**Items listed in a dataset:**
* * * * *

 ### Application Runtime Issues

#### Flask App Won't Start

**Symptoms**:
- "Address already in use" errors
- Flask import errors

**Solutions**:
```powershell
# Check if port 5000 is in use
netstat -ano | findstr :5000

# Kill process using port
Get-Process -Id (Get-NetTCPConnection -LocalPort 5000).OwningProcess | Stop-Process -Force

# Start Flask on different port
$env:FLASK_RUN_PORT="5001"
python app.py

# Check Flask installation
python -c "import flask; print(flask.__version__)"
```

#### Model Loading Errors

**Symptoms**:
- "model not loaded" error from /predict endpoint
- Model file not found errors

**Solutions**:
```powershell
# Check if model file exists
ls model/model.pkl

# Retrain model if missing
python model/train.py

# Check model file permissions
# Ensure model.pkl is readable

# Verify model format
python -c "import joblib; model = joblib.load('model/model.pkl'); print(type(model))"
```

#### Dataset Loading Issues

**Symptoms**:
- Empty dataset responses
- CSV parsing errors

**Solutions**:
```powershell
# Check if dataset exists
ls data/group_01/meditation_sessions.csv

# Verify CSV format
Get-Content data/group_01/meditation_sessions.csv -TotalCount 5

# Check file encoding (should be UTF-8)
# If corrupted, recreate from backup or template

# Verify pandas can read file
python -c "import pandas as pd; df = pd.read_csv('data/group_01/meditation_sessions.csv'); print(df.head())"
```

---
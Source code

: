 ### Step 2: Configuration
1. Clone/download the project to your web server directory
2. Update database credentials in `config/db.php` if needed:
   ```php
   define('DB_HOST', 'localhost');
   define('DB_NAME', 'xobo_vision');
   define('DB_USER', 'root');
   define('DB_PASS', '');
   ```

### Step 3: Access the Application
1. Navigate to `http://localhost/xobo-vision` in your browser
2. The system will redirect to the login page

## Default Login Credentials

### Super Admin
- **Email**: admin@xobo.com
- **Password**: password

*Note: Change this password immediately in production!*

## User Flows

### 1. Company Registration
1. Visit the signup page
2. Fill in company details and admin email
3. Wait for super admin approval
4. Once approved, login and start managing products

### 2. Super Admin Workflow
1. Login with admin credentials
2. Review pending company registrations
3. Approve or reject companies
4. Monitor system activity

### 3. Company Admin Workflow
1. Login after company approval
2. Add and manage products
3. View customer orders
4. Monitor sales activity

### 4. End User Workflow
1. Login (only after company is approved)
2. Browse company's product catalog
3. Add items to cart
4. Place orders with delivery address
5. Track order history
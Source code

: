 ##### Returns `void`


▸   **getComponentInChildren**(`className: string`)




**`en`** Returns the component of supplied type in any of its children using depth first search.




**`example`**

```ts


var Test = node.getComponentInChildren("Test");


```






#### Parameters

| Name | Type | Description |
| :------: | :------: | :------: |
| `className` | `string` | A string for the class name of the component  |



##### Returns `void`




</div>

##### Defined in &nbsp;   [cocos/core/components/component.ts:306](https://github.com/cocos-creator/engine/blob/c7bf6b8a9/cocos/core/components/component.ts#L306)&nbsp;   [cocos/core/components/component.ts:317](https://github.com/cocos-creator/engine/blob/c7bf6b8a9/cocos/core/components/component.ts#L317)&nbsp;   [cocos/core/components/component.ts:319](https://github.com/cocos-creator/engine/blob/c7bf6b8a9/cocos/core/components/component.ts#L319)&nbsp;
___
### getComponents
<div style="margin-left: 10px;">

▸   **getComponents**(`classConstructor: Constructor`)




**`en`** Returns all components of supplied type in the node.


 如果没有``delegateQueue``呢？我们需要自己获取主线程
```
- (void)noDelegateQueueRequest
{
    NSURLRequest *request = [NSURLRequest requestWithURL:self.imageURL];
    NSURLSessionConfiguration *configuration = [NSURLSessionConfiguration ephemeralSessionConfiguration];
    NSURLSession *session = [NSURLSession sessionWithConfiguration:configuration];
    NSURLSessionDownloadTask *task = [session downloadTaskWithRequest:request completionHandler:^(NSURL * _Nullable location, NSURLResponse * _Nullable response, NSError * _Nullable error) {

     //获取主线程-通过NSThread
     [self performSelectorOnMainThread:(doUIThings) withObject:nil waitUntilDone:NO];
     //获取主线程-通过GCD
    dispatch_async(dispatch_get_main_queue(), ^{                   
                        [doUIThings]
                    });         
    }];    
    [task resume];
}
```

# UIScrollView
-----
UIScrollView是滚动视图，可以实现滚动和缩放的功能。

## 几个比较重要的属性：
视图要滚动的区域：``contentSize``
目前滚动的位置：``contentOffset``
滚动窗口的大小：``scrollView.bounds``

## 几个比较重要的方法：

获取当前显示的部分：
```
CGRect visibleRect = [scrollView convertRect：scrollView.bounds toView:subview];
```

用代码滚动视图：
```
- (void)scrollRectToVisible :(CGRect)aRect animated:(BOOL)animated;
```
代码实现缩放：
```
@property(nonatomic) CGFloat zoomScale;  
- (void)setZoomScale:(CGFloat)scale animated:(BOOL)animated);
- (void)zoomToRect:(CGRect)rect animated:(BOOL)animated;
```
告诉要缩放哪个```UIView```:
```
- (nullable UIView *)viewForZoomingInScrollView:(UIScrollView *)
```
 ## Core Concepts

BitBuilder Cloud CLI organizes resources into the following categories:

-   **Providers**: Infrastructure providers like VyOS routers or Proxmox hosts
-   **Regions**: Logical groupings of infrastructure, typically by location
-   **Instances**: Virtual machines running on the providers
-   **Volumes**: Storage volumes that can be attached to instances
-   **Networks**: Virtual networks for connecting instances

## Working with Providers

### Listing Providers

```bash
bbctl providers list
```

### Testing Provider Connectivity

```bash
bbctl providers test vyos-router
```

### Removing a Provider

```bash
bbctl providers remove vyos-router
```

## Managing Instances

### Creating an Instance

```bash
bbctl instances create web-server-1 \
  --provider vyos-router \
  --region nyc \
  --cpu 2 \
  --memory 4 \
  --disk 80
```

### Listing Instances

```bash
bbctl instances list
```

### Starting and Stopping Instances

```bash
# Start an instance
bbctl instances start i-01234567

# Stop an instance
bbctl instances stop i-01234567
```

* * * * *

**ACTION ITEM:**
Where in the records above does the word "products" appear? Copy each line that holds it.

**THE COMPLETED TASK:**
4. Once approved, login and start managing products
2. Add and manage products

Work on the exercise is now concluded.